Sr. Presidente, vou me encontrar amanhã com o Ministro Pedro Malan, pois fui brindado com um convite para almoço depois de muito tempo tentando falar com S. Exª, e pretendo discutir este assunto.  

O Senado e a Câmara aprovaram medidas de ajuste fiscal que colocaram um peso enorme sobre os ombros da população, principalmente da população trabalhadora deste País. Sem dó nem piedade, este Congresso aprovou – precisava fazê-lo para evitar o caos no País – aumento de impostos e contribuição dos pensionistas e aposentados da Previdência pública, para tentar cobrir o déficit da Previdência. O Congresso Nacional aprovou medidas antipáticas que trouxeram sacrifícios à população.  

Tudo isso por conta de um acordo firmado com o FMI, cujas metas estabelecidas, segundo o Governo, estamos atingido. Entretanto, não há o cumprimento das metas por parte do Governo Federal – dados do próprio Governo da União e dos seus órgãos técnicos o demonstram. Não me preocupo com o FMI. O FMI não é um problema da população brasileira. Se não estamos cumprindo o prescrito pelo FMI, é problema do FMI.  

As metas foram fixadas para dar estabilidade à moeda e, sobretudo, para resolver o problema da economia brasileira, a fim de que ela atravessasse esses momentos de tormenta.  

Depois das eleições de 4 de outubro de 1998, o Governo iniciou conversas com o FMI, assinando, em 13 de novembro do mesmo ano, o acordo preliminar. O primeiro acordo tinha como premissa básica a manutenção da política cambial e de ajuste gradual, sendo que o dólar chegaria no máximo a R$1,32. Essa foi a premissa do acordo que não foi cumprida, porque hoje a cotação do dólar já supera R$1,90, muito acima até do patamar de R$1,75 estabelecido no segundo acordo, assinado em 8 de março. O terceiro acordo, de 2 de julho, objetivava adequar-se aos fatos gerados pela crise internacional. Em 12 de julho, o Brasil foi obrigado a promover a desvalorização cambial, comprometendo a primeira premissa assinada com o FMI de variar gradualmente a taxa cambial até R$1,32.  

Argumenta-se que a crise cambial empurrou o Brasil a tomar aquela decisão. Mas não podemos ignorar alguns índices que demonstram não estar sendo cumprido o que interessa não ao FMI, mas a nós, cidadãos brasileiros.  

Sr. Presidente, pelo acordo, a dívida pública não deveria superar 50% do PIB. No entanto, isso já está ocorrendo. Nesse ponto, volto ao início do meu pronunciamento.
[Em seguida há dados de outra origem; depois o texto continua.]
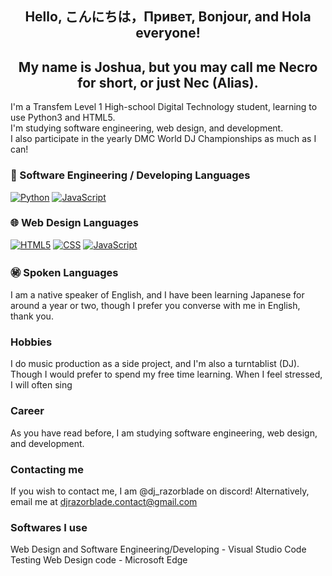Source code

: <h2 align="center">Hello, こんにちは，Привет, Bonjour, and Hola everyone!</h2>
<h2 align="center">My name is Joshua, but you may call me Necro for short, or just Nec (Alias).</h2>
  
I'm a Transfem Level 1 High-school Digital Technology student, learning to use Python3 and HTML5.<br>
I'm studying software engineering, web design, and development.<br>
I also participate in the yearly DMC World DJ Championships as much as I can!<br>

### 📁 Software Engineering / Developing Languages

[![Python](https://img.shields.io/badge/Python-%233776AB.svg?style=for-the-badge&logo=Python&logoColor=white)](https://www.python.org/)
[![JavaScript](https://img.shields.io/badge/JavaScript-%23F7DF1E.svg?style=for-the-badge&logo=JavaScript&logoColor=black)](https://developer.mozilla.org/en-US/docs/Web/JavaScript)

### 🌐 Web Design Languages

[![HTML5](https://img.shields.io/badge/HTML5-%23E34F26.svg?style=for-the-badge&logo=HTML5&logoColor=white)](https://developer.mozilla.org/en-US/docs/Web/HTML)
[![CSS](https://img.shields.io/badge/CSS3-%231572B6.svg?style=for-the-badge&logo=CSS3&logoColor=white)](https://developer.mozilla.org/en-US/docs/Web/CSS)
[![JavaScript](https://img.shields.io/badge/JavaScript-%23F7DF1E.svg?style=for-the-badge&logo=JavaScript&logoColor=black)](https://developer.mozilla.org/en-US/docs/Web/JavaScript)

### ㊙️ Spoken Languages

I am a native speaker of English, and I have been learning Japanese for around a year or two,
though I prefer you converse with me in English, thank you.

### Hobbies

I do music production as a side project, and I'm also a turntablist (DJ). Though I would prefer to spend my free time learning.
When I feel stressed, I will often sing 

### Career

As you have read before, I am studying software engineering, web design, and development.

### Contacting me

If you wish to contact me, I am @dj_razorblade on discord!
Alternatively, email me at djrazorblade.contact@gmail.com

### Softwares I use

Web Design and Software Engineering/Developing - Visual Studio Code
Testing Web Design code - Microsoft Edge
O Senado Federal não pode contribuir de forma inconseqüente para a contratação de empréstimos que promovem o crescimento da dívida pública, principalmente sabendo que os Estados beneficiados não têm capacidade de contratá-los, por não poderem pagá-los. Quem, no final, vai pagar essa conta é a sociedade brasileira.  

O resultado primário do Governo Federal é de 2,3% do PIB e o primário global, de 3,1% do PIB. Ora, se analisarmos as contas dos Estados, verificaremos que nenhum Estado da Federação está cumprindo o compromisso assinado no termo de ajuste com a União de promover o crescimento das receitas. O resultado primário não pode, portanto, ser positivo nos Estados e oferecer uma média de 3,1% somado ao resultado da União, porque os Estados estão aumentando não suas receitas, mas suas despesas.  

Daqui para o final do ano, concluímos que o Governo Federal não conseguirá seu resultado primário de 2,3% do PIB, assim como a média dos governos estaduais não atingirá 3,1%. Gasta-se neste País muito mais do que se arrecada, contrariando a lei de responsabilidade fiscal que tramita no Congresso Nacional e que precisa ser votada urgentemente. Para que se atinja um superávit de 3,1% do PIB, teríamos de promover um excedente de arrecadação em relação ao ano passado de R$24 bilhões, ou seja, três vezes mais do que a CPMF proporcionará.  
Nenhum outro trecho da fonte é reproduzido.